Here’s the bottom line: Jesus doesn’t just want to be Lord of the church. He wants to be Lord of all. Our vision of Christ and who He is has been too small! He is not just Lord of vege-loaf or even just Lord of the 7th day. He is not only Lord of my situation and life, but He is Lord of all. I say, Like Jacob, “Surely the Lord is in this place and I was not aware of it…How awesome is this place! This is none other than the house of God; this is the gate of heaven.”

We need to pray like God is in this place. Not only in our hearts, our homes, our doctrines, etc., but in this city where we live. Remember Wicked Nineveh? Rewind to Jonah 4:11. If God was in Nineveh, surely He is in Renton and the city where you live.

We need to pray that God wakes the city up and wakes us up to the reality that He’s here, and that He reigns! That’s revival.
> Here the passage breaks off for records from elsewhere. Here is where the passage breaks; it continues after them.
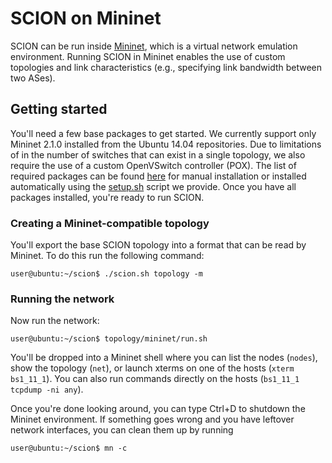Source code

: # SCION on Mininet

SCION can be run inside [Mininet](http://mininet.org), which is a virtual network emulation environment. Running SCION in Mininet enables the use of custom topologies and link characteristics (e.g., specifying link bandwidth between two ASes). 

## Getting started
You'll need a few base packages to get started. We currently support only Mininet 2.1.0 installed from the Ubuntu 14.04 repositories. Due to limitations of in the number of switches that can exist in a single topology, we also require the use of a custom OpenVSwitch controller (POX). The list of required packages can be found [here](https://github.com/netsec-ethz/scion/blob/mininet/topology/mininet/pkgs_debian.txt) for manual installation or installed automatically using the [setup.sh](https://github.com/netsec-ethz/scion/blob/mininet/topology/mininet/setup.sh) script we provide. Once you have all packages installed, you're ready to run SCION.

### Creating a Mininet-compatible topology
You'll export the base SCION topology into a format that can be read by Mininet. To do this run the following command:
```
user@ubuntu:~/scion$ ./scion.sh topology -m
```
### Running the network
Now run the network:
```
user@ubuntu:~/scion$ topology/mininet/run.sh
```
You'll be dropped into a Mininet shell where you can list the nodes (```nodes```), show the topology (```net```), or launch xterms on one of the hosts (```xterm bs1_11_1```). You can also run commands directly on the hosts (```bs1_11_1 tcpdump -ni any```). 

Once you're done looking around, you can type Ctrl+D to shutdown the Mininet environment. If something goes wrong and you have leftover network interfaces, you can clean them up by running
```
user@ubuntu:~/scion$ mn -c
```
We need to pray for more than the ordinary working of the grace of God, but for a visible and impressive demonstration that God has made the crucified and risen Savior, both Lord and Christ!

When God shows up, our eyes are opened and we see what we couldn’t see before; we hear what we couldn’t hear before, our minds conceive what they could conceive before. When God shows up, we see Jesus!

Do you want to see Jesus? Are you ready for God to show up? In your life? In this church? In our city? Behold! This is the house of God; this is the gate of heaven. He’s here now. But when God shows up, you show up. Show up in prayer. Show up in repentance. Show up in integrity, and we’ll discover that God was there all along. —Pastor Randy

p.s. Continue to pray daily at noon for God to show up in the lives of those we will invite to the Experience Jesus meeting beginning just 41 days from now.